Return exactly the lines of the records below, starting at the line that contains "set (multiple objectives)" and ending at the line that contains "proposed monotonicity etc.", with both of those lines kept.

(Source data)
-*-*-
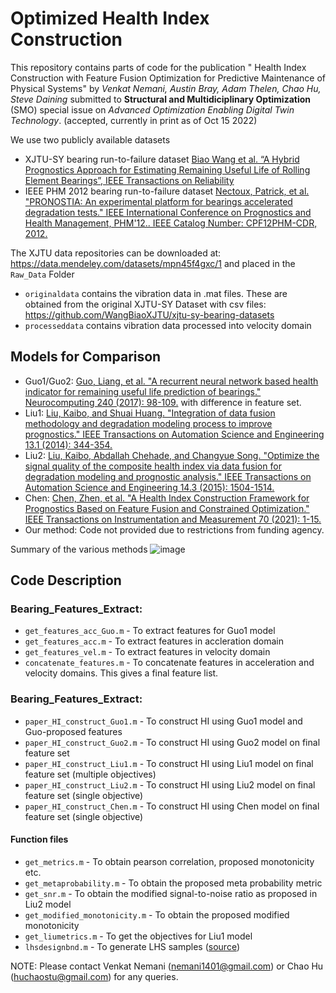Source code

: # Optimized Health Index Construction

This repository contains parts of code for the publication "
Health Index Construction with Feature Fusion Optimization for Predictive Maintenance
of Physical Systems" by _Venkat Nemani, Austin Bray, Adam Thelen, Chao Hu, Steve Daining_ submitted to **Structural and Multidiciplinary Optimization** (SMO) special issue on _Advanced Optimization Enabling Digital Twin Technology_. (accepted, currently in print as of Oct 15 2022)

We use two publicly available datasets
 - XJTU-SY bearing run-to-failure dataset 
[Biao Wang et al. “A Hybrid Prognostics Approach for Estimating Remaining Useful Life of Rolling Element Bearings”, IEEE Transactions on Reliability](https://ieeexplore.ieee.org/document/8576668)
- IEEE PHM 2012 bearing run-to-failure dataset [Nectoux, Patrick, et al. "PRONOSTIA: An experimental platform for bearings accelerated degradation tests." IEEE International Conference on Prognostics and Health Management, PHM'12.. IEEE Catalog Number: CPF12PHM-CDR, 2012.](https://hal.archives-ouvertes.fr/hal-00719503/)

The XJTU data repositories can be downloaded at: https://data.mendeley.com/datasets/mpn45f4gxc/1 and placed in the `Raw_Data` Folder
- `originaldata` contains the vibration data in .mat files. These are obtained from the original XJTU-SY Dataset with csv files: https://github.com/WangBiaoXJTU/xjtu-sy-bearing-datasets
- `processeddata` contains vibration data processed into velocity domain

## Models for Comparison
- Guo1/Guo2: [Guo, Liang, et al. "A recurrent neural network based health indicator for remaining useful life prediction of bearings." Neurocomputing 240 (2017): 98-109.](https://doi.org/10.1016/j.neucom.2017.02.045) with difference in feature set.
- Liu1: [Liu, Kaibo, and Shuai Huang. "Integration of data fusion methodology and degradation modeling process to improve prognostics." IEEE Transactions on Automation Science and Engineering 13.1 (2014): 344-354.](https://ieeexplore.ieee.org/document/6902828)
- Liu2: [Liu, Kaibo, Abdallah Chehade, and Changyue Song. "Optimize the signal quality of the composite health index via data fusion for degradation modeling and prognostic analysis." IEEE Transactions on Automation Science and Engineering 14.3 (2015): 1504-1514.](https://ieeexplore.ieee.org/document/7165684)
- Chen: [Chen, Zhen, et al. "A Health Index Construction Framework for Prognostics Based on Feature Fusion and Constrained Optimization." IEEE Transactions on Instrumentation and Measurement 70 (2021): 1-15.](https://ieeexplore.ieee.org/document/9512068)  
- Our method: Code not provided due to restrictions from funding agency. 

Summary of the various methods
![image](https://user-images.githubusercontent.com/94071944/174451865-f68933ec-ae7f-4b28-a59d-2329f5434ff6.png)

## Code Description
### Bearing_Features_Extract:
- `get_features_acc_Guo.m` - To extract features for Guo1 model  
- `get_features_acc.m` - To extract features in accleration domain  
- `get_features_vel.m` - To extract features in velocity domain  
- `concatenate_features.m` - To concatenate features in acceleration and velocity domains. This gives a final feature list.  

### Bearing_Features_Extract:
- `paper_HI_construct_Guo1.m` - To construct HI using Guo1 model and Guo-proposed features
- `paper_HI_construct_Guo2.m` - To construct HI using Guo2 model on final feature set
- `paper_HI_construct_Liu1.m` - To construct HI using Liu1 model on final feature set (multiple objectives)
- `paper_HI_construct_Liu2.m` - To construct HI using Liu2 model on final feature set (single objective)
- `paper_HI_construct_Chen.m` - To construct HI using Chen model on final feature set (single objective)
#### Function files
- `get_metrics.m` - To obtain pearson correlation, proposed monotonicity etc. 
- `get_metaprobability.m` - To obtain the proposed meta probability metric
- `get_snr.m` - To obtain the modified signal-to-noise ratio as proposed in Liu2 model
- `get_modified_monotonicity.m` - To obtain the proposed modified monotonicity
- `get_liumetrics.m` - To get the objectives for Liu1 model
- `lhsdesignbnd.m` - To generate LHS samples ([source](https://github.com/rikblok/matlab-lhsdesigncon)) 



NOTE: Please contact Venkat Nemani (nemani1401@gmail.com) or Chao Hu (huchaostu@gmail.com) for any queries.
-*-*-
### Response box
- `paper_HI_construct_Liu1.m` - To construct HI using Liu1 model on final feature set (multiple objectives)
- `paper_HI_construct_Liu2.m` - To construct HI using Liu2 model on final feature set (single objective)
- `paper_HI_construct_Chen.m` - To construct HI using Chen model on final feature set (single objective)
#### Function files
- `get_metrics.m` - To obtain pearson correlation, proposed monotonicity etc. 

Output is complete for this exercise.